债转股业务一般分为募、投、管、退几个阶段,而应税义务主要发生于管和退的阶段。在投资行为发生后,被投企业一方面降低了杠杆率,优化了资本结构,有利于公司扩大规模并提升利润率;另一方面,AIC公司通过派驻董监事等方式深度参与公司治理,有利于被投企业的规范化运营,通过对公司战略的重新梳理、产业整合、收并购等方式增加企业价值。被投企业的财务和经营状况改善使得AIC公司获得更多的股息红利收益;而企业价值增长则使得AIC公司在股权退出时获得增值收益。然而,上述三种不同的投资模式在获得这两项收益时对应的税收负担却有显著差距。
AIC公司作为居民企业直接投资于另一家居民企业,作为股东所获得的股息红利在满足条件时为企业所得税免税收入,项目退出时的股权转让所得为企业所得税应税收入,如转让的为上市公司股票,则增值税上还需要按照金融商品转让缴纳增值税。
私募基金投资方式的涉税情况则更为复杂。私募基金一般分为合伙制基金和公司制基金,根据目前的涉税处理,这两种模式都可能出现双重征税的问题。
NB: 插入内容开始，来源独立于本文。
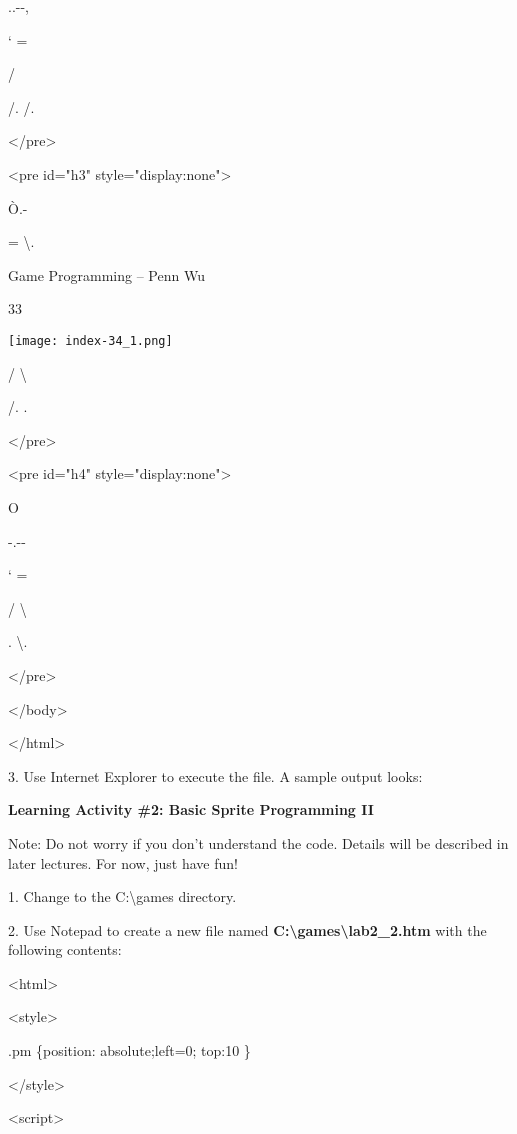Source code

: \documentclass[
]{article}
\begin{document}
..\textbar-\/-,

` =

/ \textbar{}

/. /.

\textless/pre\textgreater{}

\textless pre id="h3" style="display:none"\textgreater{}

Ò.\textbar-

= \textbackslash.

Game Programming -- Penn Wu

33

\protect\hypertarget{index_split_003.htmlux5cux23p34}{}{}\texttt{[image: index-34\_1.png]}

/ \textbackslash{}

/. \textbar.

\textless/pre\textgreater{}

\textless pre id="h4" style="display:none"\textgreater{}

O

-.\textbar-\/-\textquotesingle{}

` =

/ \textbackslash{}

\textbar. \textbackslash.

\textless/pre\textgreater{}

\textless/body\textgreater{}

\textless/html\textgreater{}

3. Use Internet Explorer to execute the file. A sample output looks:

\textbf{}

\textbf{Learning Activity \#2: Basic Sprite Programming II}

\textbf{}

Note: Do not worry if you don't understand the code. Details will be
described in later lectures. For now, just have fun!

\textbf{}

1. Change to the C:\textbackslash games directory.

2. Use Notepad to create a new file named
\textbf{C:\textbackslash games\textbackslash lab2\_2.htm} with the
following contents:

\textless html\textgreater{}

\textless style\textgreater{}

.pm \{position: absolute;left=0; top:10 \}

\textless/style\textgreater{}

\textless script\textgreater{}
\end{document}
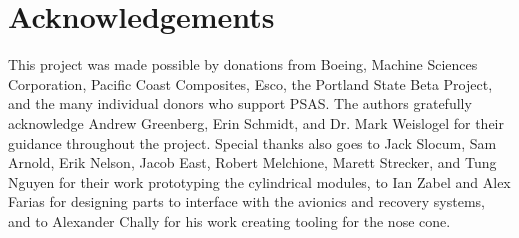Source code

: \documentclass{aiaa-tc}%
\begin{document}
\section{Acknowledgements}

This project was made possible by donations from Boeing, Machine Sciences Corporation, Pacific Coast Composites, Esco, the Portland State Beta Project, and the many individual donors who support PSAS.
The authors gratefully acknowledge Andrew Greenberg, Erin Schmidt, and Dr. Mark Weislogel for their guidance throughout the project.
Special thanks also goes to Jack Slocum, Sam Arnold, Erik Nelson, Jacob East, Robert Melchione, Marett Strecker, and Tung Nguyen for their work prototyping the cylindrical modules, to Ian Zabel and Alex Farias for designing parts to interface with the avionics and recovery systems, and to Alexander Chally for his work creating tooling for the nose cone.

\end{document}
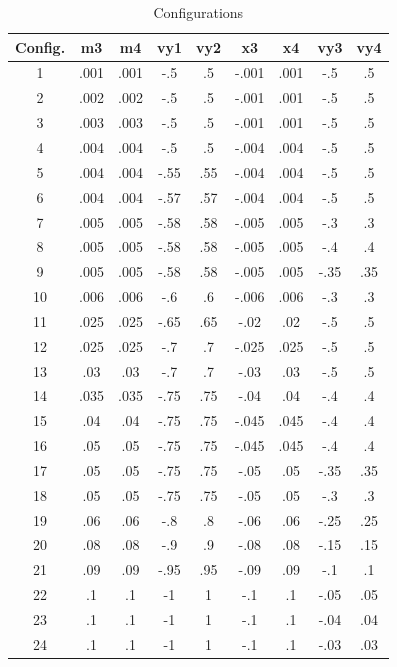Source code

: \documentclass[a4paper,12pt]{article}
\begin{document}
\begin{table}[ht!]
  \centering
  \caption{Configurations}
  \label{tab:variables}
  \begin{tabular}{ccccccccc}
   Config. & m3 & m4 & vy1 & vy2 & x3 & x4 & vy3 & vy4\\
    \hline
   1 & .001 & .001 & -.5 & .5 & -.001 & .001 & -.5 & .5\\
   2 & .002 & .002 & -.5 & .5 & -.001 & .001 & -.5 & .5\\
   3 & .003 & .003 & -.5 & .5 & -.001 & .001 & -.5 & .5\\
   4 & .004 & .004 & -.5 & .5 & -.004 & .004 & -.5 & .5\\
   5 & .004 & .004 & -.55 & .55 & -.004 & .004 & -.5 & .5\\
   6 & .004 & .004 & -.57 & .57 & -.004 & .004 & -.5 & .5\\
   7 & .005 & .005 & -.58 & .58 & -.005 & .005 & -.3 & .3\\
   8 & .005 & .005 & -.58 & .58 & -.005 & .005 & -.4 & .4\\
   9 & .005 & .005 & -.58 & .58 & -.005 & .005 & -.35 & .35\\
   10 & .006 & .006 & -.6 & .6 & -.006 & .006 & -.3 & .3\\
   11 & .025 & .025 & -.65 & .65 & -.02 & .02 & -.5 & .5\\
   12 & .025 & .025 & -.7 & .7 & -.025 & .025 & -.5 & .5\\
   13 & .03 & .03 & -.7 & .7 & -.03 & .03 &-.5 & .5\\
   14 & .035 & .035 & -.75 & .75 & -.04 & .04 &-.4 & .4\\
   15 & .04 & .04 & -.75 & .75 & -.045 & .045 &-.4 & .4\\
   16 & .05 & .05 & -.75 & .75 & -.045 & .045 &-.4 & .4\\
   17 & .05 & .05 & -.75 & .75 & -.05 & .05 &-.35 & .35\\
   18 & .05 & .05 & -.75 & .75 & -.05 & .05 &-.3 & .3\\
   19 & .06 & .06 & -.8 & .8 & -.06 & .06 &-.25 & .25\\
   20 & .08 & .08 & -.9 & .9 & -.08 & .08 &-.15 & .15\\
   21 & .09 & .09 & -.95 & .95 & -.09 & .09 &-.1 & .1\\
   22 & .1 & .1 & -1 & 1 & -.1 & .1 & -.05 & .05\\
   23 & .1 & .1 & -1 & 1 & -.1 & .1 & -.04 & .04\\
   24 & .1 & .1 & -1 & 1 & -.1 & .1 & -.03 & .03\\

\end{tabular}
\end{table}
\end{document}
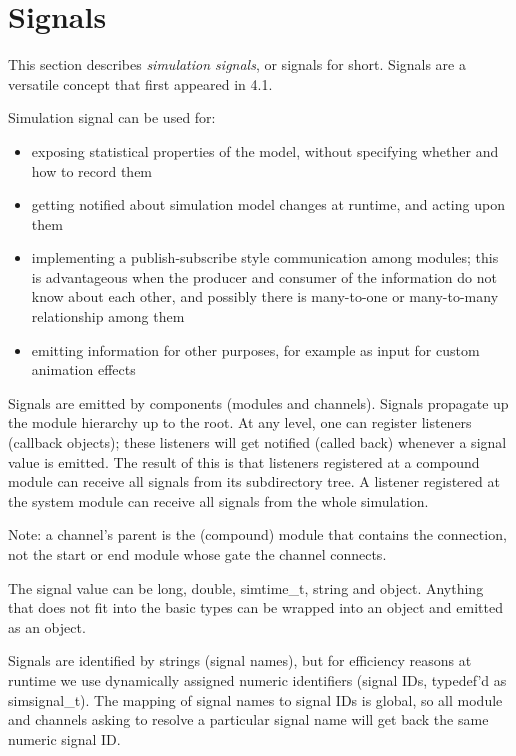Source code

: 
\section{Signals}
\label{sec:simple-modules:signals}

This section describes \textit{simulation signals}, or signals for short.
Signals are a versatile concept that first appeared in {\opp} 4.1.

Simulation signal can be used for:

\begin{itemize}
  \item{exposing statistical properties of the model, without specifying
        whether and how to record them}
  \item{getting notified about simulation model changes at runtime, and
        acting upon them}
  \item{implementing a publish-subscribe style communication among modules;
        this is advantageous when the producer and consumer of the information
        do not know about each other, and possibly there is many-to-one or
        many-to-many relationship among them}
  \item{emitting information for other purposes, for example as input for
        custom animation effects}
\end{itemize}

Signals are emitted by components (modules and channels). Signals propagate
up the module hierarchy up to the root. At any level, one can register
listeners (callback objects); these listeners will get notified (called back)
whenever a signal value is emitted. The result of this is that listeners
registered at a compound module can receive all signals from its subdirectory
tree. A listener registered at the system module can receive all signals from
the whole simulation.

Note: a channel's parent is the (compound) module that contains the connection,
not the start or end module whose gate the channel connects.

The signal value can be long, double, simtime_t, string and object. Anything
that does not fit into the basic types can be wrapped into an object
and emitted as an object.

Signals are identified by strings (signal names), but for efficiency reasons
at runtime we use dynamically assigned numeric identifiers (signal IDs,
typedef'd as simsignal_t). The mapping of signal names to signal IDs is
global, so all module and channels asking to resolve a particular signal name
will get back the same numeric signal ID.

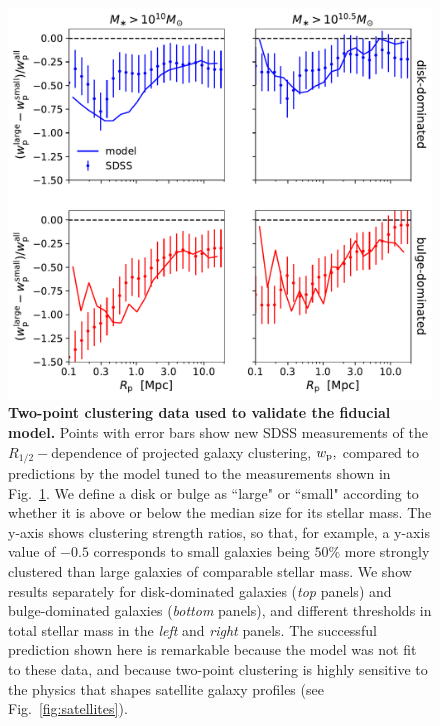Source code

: \documentclass[usenatbib,usegraphicx,letterpaper]{mn2e}
\newcommand{\rhalf}{R_{1/2}}
\newcommand{\wproj}{w_{\rm p}}
\begin{document}
\begin{figure}
\centering
\includegraphics[width=12cm]{FIGS/size_clustering_ratios_bt_decomposition_model_vs_sdss.pdf}
\caption{
{\bf Two-point clustering data used to validate the fiducial model.}
Points with error bars show new SDSS measurements of the $\rhalf-$dependence of projected galaxy clustering, $\wproj,$ compared to predictions by the model tuned to the measurements shown in Fig.~\ref{fig:scatter_plot}. We define a disk or bulge as ``large" or ``small" according to whether it is above or below the median size for its stellar mass. The y-axis shows clustering strength ratios, so that, for example, a y-axis value of $-0.5$ corresponds to small galaxies being $50\%$ more strongly clustered than large galaxies of comparable stellar mass. We show results separately for disk-dominated galaxies ({\em top} panels) and bulge-dominated galaxies ({\em bottom }panels), and different thresholds in total stellar mass in the {\em left} and {\em right} panels. The successful prediction shown here is remarkable because the model was not fit to these data, and because two-point clustering is highly sensitive to the physics that shapes satellite galaxy profiles (see Fig.~\ref{fig:satellites}). 
}
\label{fig:scatter_plot}
\end{figure}
\end{document}
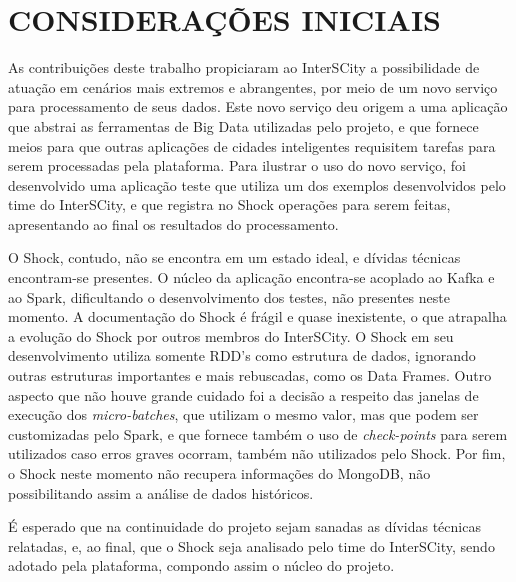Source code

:\chapter{CONSIDERAÇÕES INICIAIS}
\label{chapter:final}

As contribuições deste trabalho propiciaram ao InterSCity a possibilidade de
atuação em cenários mais extremos e abrangentes, por meio de um novo serviço
para processamento de seus dados. Este novo serviço deu origem a uma aplicação
que abstrai as ferramentas de Big Data utilizadas pelo projeto, e que fornece
meios para que outras aplicações de cidades inteligentes requisitem tarefas para
serem processadas pela plataforma. Para ilustrar o uso do novo serviço, foi
desenvolvido uma aplicação teste que utiliza um dos exemplos desenvolvidos
pelo time do InterSCity, e que registra no Shock operações para serem feitas,
apresentando ao final os resultados do processamento.

O Shock, contudo, não se encontra em um estado ideal, e dívidas técnicas
encontram-se presentes. O núcleo da aplicação encontra-se acoplado ao Kafka e
ao Spark, dificultando o desenvolvimento dos testes, não presentes neste
momento. A documentação do Shock é frágil e quase inexistente, o que atrapalha
a evolução do Shock por outros membros do InterSCity. O Shock em seu
desenvolvimento utiliza somente RDD's como estrutura de dados, ignorando outras
estruturas importantes e mais rebuscadas, como os Data Frames. Outro aspecto
que não houve grande cuidado foi a decisão a respeito das janelas de execução
dos \textit{micro-batches}, que utilizam o mesmo valor, mas que podem ser
customizadas pelo Spark, e que fornece também o uso de \textit{check-points}
para serem utilizados caso erros graves ocorram, também não utilizados  pelo
Shock. Por fim, o Shock neste momento não recupera informações do MongoDB,
não possibilitando assim a análise de dados históricos.

É esperado que na continuidade do projeto sejam sanadas as dívidas técnicas
relatadas, e, ao final, que o Shock seja analisado pelo time do InterSCity,
sendo adotado pela plataforma, compondo assim o núcleo do projeto.
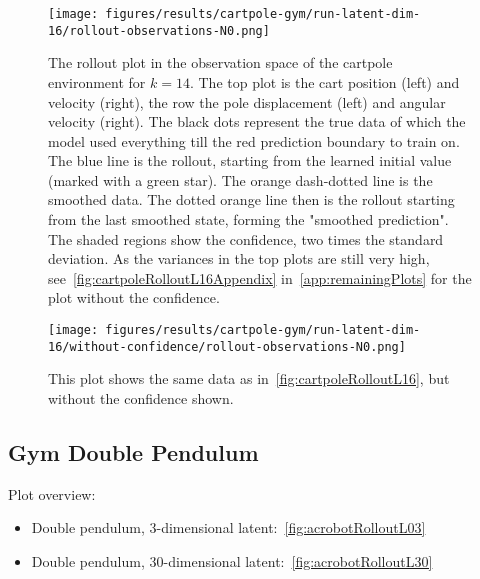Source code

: 		\begin{figure}
			\centering
			\texttt{[image: figures/results/cartpole-gym/run-latent-dim-16/rollout-observations-N0.png]}
			\caption[Rollout of the cartpole experiment for 14 latent dimensions with confidence]{The rollout plot in the observation space of the cartpole environment for \(k = 14\). The top plot is the cart position (left) and velocity (right), the row the pole displacement (left) and angular velocity (right). The black dots represent the true data of which the model used everything till the red prediction boundary to train on. The blue line is the rollout, starting from the learned initial value (marked with a green star). The orange dash-dotted line is the smoothed data. The dotted orange line then is the rollout starting from the last smoothed state, forming the "smoothed prediction". The shaded regions show the confidence, \ie two times the standard deviation. As the variances in the top plots are still very high, see~\autoref{fig:cartpoleRolloutL16Appendix} in~\autoref{app:remainingPlots} for the plot without the confidence.}
			\label{fig:cartpoleRolloutL16}
		\end{figure}
		\begin{figure}
			\centering
			\texttt{[image: figures/results/cartpole-gym/run-latent-dim-16/without-confidence/rollout-observations-N0.png]}
			\caption[Rollout of the cartpole experiment for 14 latent dimensions without confidence]{This plot shows the same data as in~\autoref{fig:cartpoleRolloutL16}, but without the confidence shown.}
			\label{fig:cartpoleRolloutL16Appendix}
		\end{figure}

	\subsection{Gym Double Pendulum}
		Plot overview:
		\begin{itemize}
			\item Double pendulum, 3-dimensional latent:~\autoref{fig:acrobotRolloutL03}
			\item Double pendulum, 30-dimensional latent:~\autoref{fig:acrobotRolloutL30}
		\end{itemize}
1.合伙制基金存在股息红利双重征税的问题。在合伙制基金下,由于合伙制基金不属于居民企业,无法享受居民企业股息红利企业所得税免税的优惠政策,即被投资企业分配的利润已经缴纳过企业所得税,作为基金的法人合伙人收到该笔分红后还需要缴纳企业所得税,存在收益双重征税的问题。此外,合伙企业所得采取“先分后税”的原则,根据《财政部 国家税务总局关于合伙企业合伙人所得税问题的通知》,合伙企业以每一个合伙人为纳税义务人。合伙企业合伙人是自然人的,缴纳个人所得税;合伙人是法人和其他组织的,缴纳企业所得税。生产经营所得和其他所得,包括合伙企业分配给所有合伙人的所得和企业当年留存的所得。无论合伙企业是否向合伙人进行收益分配,合伙人都需先行进行应纳税所得额的确认,使得合伙人不但无法享受股息红利企业所得税的优惠政策,在一些情况下如分红收益再投资时,还需要提前拿出资金进行税费缴纳。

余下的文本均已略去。